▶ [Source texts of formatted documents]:
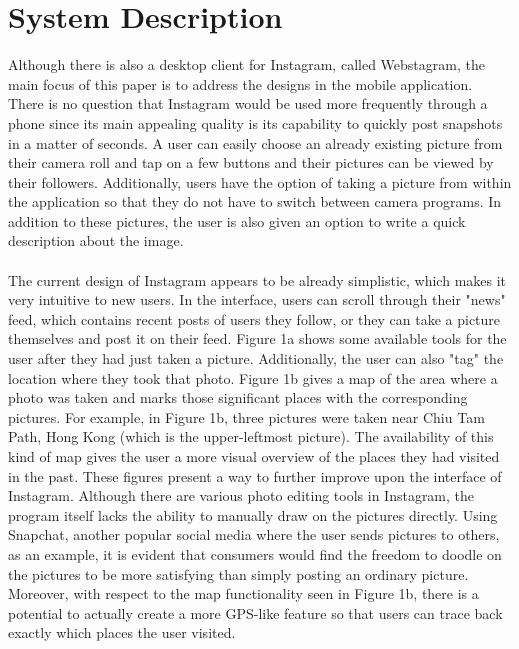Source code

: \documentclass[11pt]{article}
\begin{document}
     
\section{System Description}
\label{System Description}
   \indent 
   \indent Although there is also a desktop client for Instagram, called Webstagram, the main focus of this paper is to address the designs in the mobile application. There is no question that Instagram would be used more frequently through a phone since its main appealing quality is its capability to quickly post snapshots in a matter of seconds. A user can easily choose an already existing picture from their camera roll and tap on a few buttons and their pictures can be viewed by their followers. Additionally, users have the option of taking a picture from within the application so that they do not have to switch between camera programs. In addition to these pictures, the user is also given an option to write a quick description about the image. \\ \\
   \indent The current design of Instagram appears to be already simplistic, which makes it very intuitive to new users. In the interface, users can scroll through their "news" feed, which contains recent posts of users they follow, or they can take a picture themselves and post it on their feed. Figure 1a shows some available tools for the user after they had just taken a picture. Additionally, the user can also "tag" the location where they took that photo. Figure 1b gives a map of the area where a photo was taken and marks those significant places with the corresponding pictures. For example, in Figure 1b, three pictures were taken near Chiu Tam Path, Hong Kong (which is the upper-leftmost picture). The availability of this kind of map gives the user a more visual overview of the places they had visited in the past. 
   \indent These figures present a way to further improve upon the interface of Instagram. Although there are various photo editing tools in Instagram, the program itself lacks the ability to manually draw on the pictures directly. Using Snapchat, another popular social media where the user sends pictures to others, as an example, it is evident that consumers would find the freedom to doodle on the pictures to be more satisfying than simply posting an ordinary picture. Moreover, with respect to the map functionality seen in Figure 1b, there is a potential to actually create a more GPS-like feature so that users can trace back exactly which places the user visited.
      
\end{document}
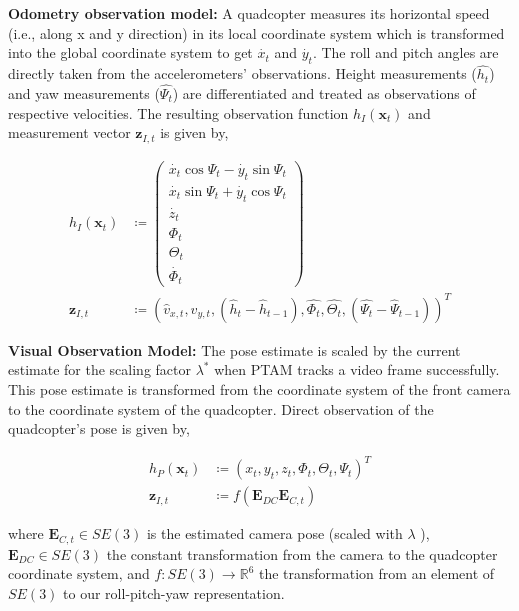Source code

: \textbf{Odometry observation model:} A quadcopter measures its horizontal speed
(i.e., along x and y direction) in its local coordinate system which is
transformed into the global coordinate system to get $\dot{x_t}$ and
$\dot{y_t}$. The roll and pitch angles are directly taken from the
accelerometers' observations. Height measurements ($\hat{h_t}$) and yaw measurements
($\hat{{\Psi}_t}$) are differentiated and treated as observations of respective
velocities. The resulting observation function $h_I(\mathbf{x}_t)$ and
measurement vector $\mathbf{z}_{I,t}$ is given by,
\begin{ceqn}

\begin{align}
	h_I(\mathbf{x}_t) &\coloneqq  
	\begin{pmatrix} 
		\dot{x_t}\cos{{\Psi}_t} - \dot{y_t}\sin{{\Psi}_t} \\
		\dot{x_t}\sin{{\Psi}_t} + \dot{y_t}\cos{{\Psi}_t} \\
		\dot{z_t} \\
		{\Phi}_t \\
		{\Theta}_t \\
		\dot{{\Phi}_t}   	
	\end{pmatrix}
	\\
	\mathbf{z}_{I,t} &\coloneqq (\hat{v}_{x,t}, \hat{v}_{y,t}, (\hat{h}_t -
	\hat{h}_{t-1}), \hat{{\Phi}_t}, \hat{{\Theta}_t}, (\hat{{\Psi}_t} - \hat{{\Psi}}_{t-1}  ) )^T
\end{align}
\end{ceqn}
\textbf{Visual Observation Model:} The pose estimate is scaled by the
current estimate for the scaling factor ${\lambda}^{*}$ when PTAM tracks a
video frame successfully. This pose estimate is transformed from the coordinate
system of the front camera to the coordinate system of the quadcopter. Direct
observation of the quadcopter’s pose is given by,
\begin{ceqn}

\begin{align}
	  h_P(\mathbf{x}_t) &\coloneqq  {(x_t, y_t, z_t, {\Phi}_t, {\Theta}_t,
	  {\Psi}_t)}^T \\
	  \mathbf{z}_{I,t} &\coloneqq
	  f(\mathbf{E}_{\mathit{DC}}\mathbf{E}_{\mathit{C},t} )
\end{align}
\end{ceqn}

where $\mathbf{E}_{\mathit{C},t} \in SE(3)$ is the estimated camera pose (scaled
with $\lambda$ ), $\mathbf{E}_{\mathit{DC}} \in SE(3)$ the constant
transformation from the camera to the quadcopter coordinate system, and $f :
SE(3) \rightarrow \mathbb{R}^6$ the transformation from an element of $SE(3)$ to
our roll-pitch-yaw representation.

▶ [What the task asks]:
What are the lines, exactly as written above, from the line with "transformed into the" to the line with "SE(3)$ the constant", both included? Output only those.

▶ [Solved exercise]:
transformed into the global coordinate system to get $\dot{x_t}$ and
$\dot{y_t}$. The roll and pitch angles are directly taken from the
accelerometers' observations. Height measurements ($\hat{h_t}$) and yaw measurements
($\hat{{\Psi}_t}$) are differentiated and treated as observations of respective
velocities. The resulting observation function $h_I(\mathbf{x}_t)$ and
measurement vector $\mathbf{z}_{I,t}$ is given by,
\begin{ceqn}

\begin{align}
	h_I(\mathbf{x}_t) &\coloneqq  
	\begin{pmatrix} 
		\dot{x_t}\cos{{\Psi}_t} - \dot{y_t}\sin{{\Psi}_t} \\
		\dot{x_t}\sin{{\Psi}_t} + \dot{y_t}\cos{{\Psi}_t} \\
		\dot{z_t} \\
		{\Phi}_t \\
		{\Theta}_t \\
		\dot{{\Phi}_t}   	
	\end{pmatrix}
	\\
	\mathbf{z}_{I,t} &\coloneqq (\hat{v}_{x,t}, \hat{v}_{y,t}, (\hat{h}_t -
	\hat{h}_{t-1}), \hat{{\Phi}_t}, \hat{{\Theta}_t}, (\hat{{\Psi}_t} - \hat{{\Psi}}_{t-1}  ) )^T
\end{align}
\end{ceqn}
\textbf{Visual Observation Model:} The pose estimate is scaled by the
current estimate for the scaling factor ${\lambda}^{*}$ when PTAM tracks a
video frame successfully. This pose estimate is transformed from the coordinate
system of the front camera to the coordinate system of the quadcopter. Direct
observation of the quadcopter’s pose is given by,
\begin{ceqn}

\begin{align}
	  h_P(\mathbf{x}_t) &\coloneqq  {(x_t, y_t, z_t, {\Phi}_t, {\Theta}_t,
	  {\Psi}_t)}^T \\
	  \mathbf{z}_{I,t} &\coloneqq
	  f(\mathbf{E}_{\mathit{DC}}\mathbf{E}_{\mathit{C},t} )
\end{align}
\end{ceqn}

where $\mathbf{E}_{\mathit{C},t} \in SE(3)$ is the estimated camera pose (scaled
with $\lambda$ ), $\mathbf{E}_{\mathit{DC}} \in SE(3)$ the constant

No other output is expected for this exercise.